Entiendo la humildad como sentirse por siempre incompleto, y, por tanto, falible, limitado y con necesidad de los demás para complementarse y acercarse a la plenitud. Por su parte, la política como actividad ha sido descrita, de manera un tanto peyorativa, pero tampoco tan alejada de la realidad, como el “arte de mentir”, a decir por personalidades del tipo Antonio Caballero, que tan bien conocían el oficio.
La mentira es definida por el diccionario de la RAE como “expresión o manifestación contraria a lo que se sabe, se piensa o se siente”. Se comprende mejor en su relación con su antónimo natural, la verdad: conformidad de las cosas con las ideas; con lo que se dice, con lo que se siente o se piensa. No es muy difícil, entonces, detectar las mentiras y, en lo público y en los políticos, la tarea es mucho más fácil.
Uno puede mentir por acción o por omisión: diciendo cosas contrarias a la realidad, a lo que ha dicho o a lo que piensa; u omitiendo, adrede, alguna parte de la verdad que se conoce y que las demás personas deberían conocer. En la política, pululan de ambos tipos, y de otras tantas formas. Políticos que niegan lo que en otro momento juraron “escribir sobre piedra”, que prometen lo que saben que nunca podrán cumplir, que calumnian e injurian por doquier, entre otras maneras, algunas muy sofisticadas y difícilmente punibles.
Sin romantizar la verdad, ni ser ingenuo con la condición humana, porque todos mentimos, ni tampoco idealizar la política, hay cuando menos dos problemas que tiene la mentira: primero, que normalmente, para “mantener la caña”, hay que inventar otras mentiras; y, segundo, que si se quiere cortar el problema de raíz, hay que reconocer que se mintió, y ahí es donde el problema es aún mayor.

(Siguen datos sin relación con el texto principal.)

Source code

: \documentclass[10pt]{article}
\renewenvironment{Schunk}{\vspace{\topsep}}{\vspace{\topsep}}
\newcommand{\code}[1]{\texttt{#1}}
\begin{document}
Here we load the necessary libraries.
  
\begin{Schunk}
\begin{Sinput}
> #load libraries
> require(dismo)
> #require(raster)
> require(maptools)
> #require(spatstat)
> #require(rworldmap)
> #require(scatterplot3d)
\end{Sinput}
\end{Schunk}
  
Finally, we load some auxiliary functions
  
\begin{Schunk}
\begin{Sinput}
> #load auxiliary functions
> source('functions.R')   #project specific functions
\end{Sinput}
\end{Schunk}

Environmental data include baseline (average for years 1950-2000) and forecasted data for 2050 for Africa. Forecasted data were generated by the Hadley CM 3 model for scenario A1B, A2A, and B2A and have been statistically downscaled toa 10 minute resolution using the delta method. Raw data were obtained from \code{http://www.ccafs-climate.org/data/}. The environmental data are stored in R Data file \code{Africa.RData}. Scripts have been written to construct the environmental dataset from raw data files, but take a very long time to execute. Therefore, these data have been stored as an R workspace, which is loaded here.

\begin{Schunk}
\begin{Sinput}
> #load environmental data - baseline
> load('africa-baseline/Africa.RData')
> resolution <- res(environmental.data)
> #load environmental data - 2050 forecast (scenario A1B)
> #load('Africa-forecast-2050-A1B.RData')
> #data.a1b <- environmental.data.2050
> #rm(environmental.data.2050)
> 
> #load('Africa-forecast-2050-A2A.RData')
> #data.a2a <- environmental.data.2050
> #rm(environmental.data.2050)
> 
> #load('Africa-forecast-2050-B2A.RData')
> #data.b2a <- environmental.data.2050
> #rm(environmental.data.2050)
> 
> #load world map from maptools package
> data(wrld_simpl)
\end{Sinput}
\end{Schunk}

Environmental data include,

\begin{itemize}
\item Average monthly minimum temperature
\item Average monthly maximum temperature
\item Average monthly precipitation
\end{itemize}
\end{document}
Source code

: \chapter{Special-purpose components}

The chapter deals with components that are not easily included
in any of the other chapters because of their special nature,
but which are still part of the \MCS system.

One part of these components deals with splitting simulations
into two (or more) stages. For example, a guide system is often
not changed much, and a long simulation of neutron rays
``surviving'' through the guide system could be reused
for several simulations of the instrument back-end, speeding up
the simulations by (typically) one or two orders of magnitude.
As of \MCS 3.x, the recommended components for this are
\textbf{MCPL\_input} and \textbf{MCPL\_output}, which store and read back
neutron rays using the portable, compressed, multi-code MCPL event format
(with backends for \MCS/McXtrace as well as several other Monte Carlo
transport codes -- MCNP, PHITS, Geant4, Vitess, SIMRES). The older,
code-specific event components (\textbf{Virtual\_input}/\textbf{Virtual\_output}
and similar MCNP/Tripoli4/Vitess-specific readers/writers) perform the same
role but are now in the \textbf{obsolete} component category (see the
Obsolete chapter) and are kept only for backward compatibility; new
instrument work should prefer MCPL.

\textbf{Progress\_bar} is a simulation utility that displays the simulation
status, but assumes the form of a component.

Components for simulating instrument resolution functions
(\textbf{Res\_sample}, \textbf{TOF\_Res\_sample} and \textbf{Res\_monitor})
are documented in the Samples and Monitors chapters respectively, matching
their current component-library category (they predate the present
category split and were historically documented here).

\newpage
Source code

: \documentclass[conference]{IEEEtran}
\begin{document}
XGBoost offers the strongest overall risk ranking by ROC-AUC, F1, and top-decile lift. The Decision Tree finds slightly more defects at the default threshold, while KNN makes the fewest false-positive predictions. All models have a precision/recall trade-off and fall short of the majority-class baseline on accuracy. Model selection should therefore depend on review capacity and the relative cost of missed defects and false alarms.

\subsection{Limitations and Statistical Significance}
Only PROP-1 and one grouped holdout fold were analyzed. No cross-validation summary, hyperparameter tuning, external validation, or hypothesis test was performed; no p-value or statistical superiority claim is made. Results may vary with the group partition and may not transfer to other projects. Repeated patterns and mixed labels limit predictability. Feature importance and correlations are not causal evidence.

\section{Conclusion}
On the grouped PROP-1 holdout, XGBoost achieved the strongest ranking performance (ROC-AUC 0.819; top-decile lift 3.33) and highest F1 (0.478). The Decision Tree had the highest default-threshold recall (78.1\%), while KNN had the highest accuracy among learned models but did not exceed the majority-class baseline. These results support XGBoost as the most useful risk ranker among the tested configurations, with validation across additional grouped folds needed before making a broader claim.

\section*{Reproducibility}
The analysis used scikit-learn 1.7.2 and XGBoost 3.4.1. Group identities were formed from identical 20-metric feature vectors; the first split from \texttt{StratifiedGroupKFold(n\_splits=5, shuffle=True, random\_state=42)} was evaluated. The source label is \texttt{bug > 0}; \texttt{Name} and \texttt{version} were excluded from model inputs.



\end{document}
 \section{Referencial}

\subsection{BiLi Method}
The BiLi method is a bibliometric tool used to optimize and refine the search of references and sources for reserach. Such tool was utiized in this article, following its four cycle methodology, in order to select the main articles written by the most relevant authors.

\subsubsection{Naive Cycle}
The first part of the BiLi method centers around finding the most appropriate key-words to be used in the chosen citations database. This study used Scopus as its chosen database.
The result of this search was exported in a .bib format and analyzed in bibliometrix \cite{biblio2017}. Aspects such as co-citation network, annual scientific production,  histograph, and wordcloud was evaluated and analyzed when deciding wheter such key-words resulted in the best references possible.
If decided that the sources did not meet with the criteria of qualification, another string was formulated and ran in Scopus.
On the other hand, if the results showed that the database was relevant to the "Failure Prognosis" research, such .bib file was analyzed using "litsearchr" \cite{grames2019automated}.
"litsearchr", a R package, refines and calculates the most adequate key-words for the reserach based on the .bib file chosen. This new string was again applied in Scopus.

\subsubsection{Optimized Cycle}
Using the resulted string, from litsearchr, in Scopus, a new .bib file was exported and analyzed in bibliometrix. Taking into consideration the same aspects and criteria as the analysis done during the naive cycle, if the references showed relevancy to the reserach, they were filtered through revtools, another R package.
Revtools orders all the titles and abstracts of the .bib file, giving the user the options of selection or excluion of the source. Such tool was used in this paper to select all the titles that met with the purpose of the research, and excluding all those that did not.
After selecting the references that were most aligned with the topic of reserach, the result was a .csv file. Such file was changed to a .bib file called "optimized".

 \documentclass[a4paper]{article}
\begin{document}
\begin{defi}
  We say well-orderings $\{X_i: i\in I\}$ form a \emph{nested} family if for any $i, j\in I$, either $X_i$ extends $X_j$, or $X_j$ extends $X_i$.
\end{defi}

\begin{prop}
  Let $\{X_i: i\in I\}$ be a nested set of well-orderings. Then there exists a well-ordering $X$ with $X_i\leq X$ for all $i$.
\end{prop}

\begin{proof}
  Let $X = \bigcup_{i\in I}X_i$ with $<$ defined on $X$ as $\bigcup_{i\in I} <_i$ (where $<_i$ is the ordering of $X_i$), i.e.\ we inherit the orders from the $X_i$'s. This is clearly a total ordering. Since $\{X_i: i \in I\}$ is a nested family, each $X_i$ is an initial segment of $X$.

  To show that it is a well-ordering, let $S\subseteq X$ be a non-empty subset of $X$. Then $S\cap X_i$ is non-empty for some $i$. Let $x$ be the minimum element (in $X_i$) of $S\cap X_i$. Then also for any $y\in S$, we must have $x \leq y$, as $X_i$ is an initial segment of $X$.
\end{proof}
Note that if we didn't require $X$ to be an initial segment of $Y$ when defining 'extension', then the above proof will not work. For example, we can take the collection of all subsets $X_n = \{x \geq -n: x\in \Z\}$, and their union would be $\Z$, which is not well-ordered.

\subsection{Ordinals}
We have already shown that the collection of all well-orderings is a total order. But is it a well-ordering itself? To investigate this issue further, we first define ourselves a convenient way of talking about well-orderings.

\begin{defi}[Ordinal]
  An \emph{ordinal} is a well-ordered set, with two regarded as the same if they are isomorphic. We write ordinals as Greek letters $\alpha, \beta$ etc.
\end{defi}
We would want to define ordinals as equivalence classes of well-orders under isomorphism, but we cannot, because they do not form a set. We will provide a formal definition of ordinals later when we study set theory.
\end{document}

En lo social, y en culturas como la nuestra, el reconocimiento de la verdad suele ser leído en clave de hipocresía; como un simulacro, porque en el imaginario colectivo sobre nuestros políticos, predomina la presunción de culpa sobre la de inocencia. En lo personal, y si es sentida la contrición, se precisa, efectivamente, de humildad: hay que pedir perdón o disculpas, y bien sabemos que es más difícil pedir perdón que darlo, y, para que el acto sea honesto, exige también perdonarse. Como bien lo sintetiza mi buen amigo, el español Albert Cortina: “pedir perdón es de inteligentes, perdonar es de nobles y perdonarse es de sabios».
La gente está cansada de que los políticos les mientan, pero tal vez esta más, y quizá sin ser muy conscientes de ello, de que rara la vez lo reconozcan. No se trata, como suele pasar con los viciosos de todo tipo, de mentir, retractarse y luego volver a mentir, y menos sobre lo mismo; ni más faltaba. Pero creo que los ciudadanos están, sino ávidos, por lo menos abiertos a actos de humildad de los políticos, empezando por reconocer las mentiras que dicen, de forma sincera y sentida, que, aunque no creamos, la gente percibe si lo hace de corazón.
Los seres humanos, y más en culturas como la nuestra, no somos muy dados a perdonar -nos falta nobleza- pero cuando se hace con honestidad, podemos premiarlo. Pasó con Antanas Mockus en Bogotá en su momento. Prometió no renunciar a la alcaldía para lanzarse a la presidencia y terminó incumpliendo, que es una variante de la mentira. Luego, cuando volvió a ser candidato a la alcaldía, perdía en las encuestas, y, en un acto simbólico de humildad, le pidió perdón a los ciudadanos, bañándose en una pileta para limpiar su culpa. El pueblo se lo premió, revirtió la tendencia en las encuestas y ganó de nuevo las elecciones.
Tal vez, para no caer en el círculo de los viciosos y estar retractándose permanentemente, la mejor opción no sea prometer demasiado y más cuando se sabe que no se puede cumplir. Por ejemplo, no prometer que se va a acabar con la corrupción en un gobierno: con asegurar que el futuro gobernante no será corrupto, en el sentido de no ampliar su fortuna con los recursos públicos, es suficiente, porque está en su ámbito de decisión y control. No se puede garantizar la transparencia de centenares, miles o millones de funcionarios. Algo similar pasa con la promesa de no aumentar los impuestos, entre decenas de temas, que minan cada vez más nuestra confianza en los políticos.
Para no pecar de ingenuo con la condición humana y con nuestra cultura cortoplacista, aceptemos que la humildad no da réditos políticos inmediatos. No obstante, la mentira sistemática y sin vergüenza, nos tiene tan hastiados, que la humildad puede terminar siendo un diferencial que marque la diferencia.
Tal vez esté pensando con el deseo y siendo injusto con los políticos, cargando solo contra ellos. Todos somos soberbios -que es lo contrario a la humildad-, porque el ego es mal consejero y más en público: solos, con la almohada, casi todos somos humildes y no nos decimos mentiras. La soberbia, en mayor o menor medida es propia de los seres humanos: la virtud está en llevarla a su mínima expresión. Entre más exposición pública y más alto el rol que se ejerce, más difícil es de combatirla, de ahí que sea escasa en casi todos los dirigentes y personajes públicos, así no sean políticos.
Si nos acogemos tanto a mi acepción como a la primera definición de la RAE sobre la humildad (virtud que consiste en el conocimiento de las propias limitaciones y debilidades y en obrar de acuerdo con este conocimiento), puede que no llegue a ser apreciada por muchos, pero sí estoy seguro de que las personas decentes y sensatas terminan, a largo plazo, premiando su valor.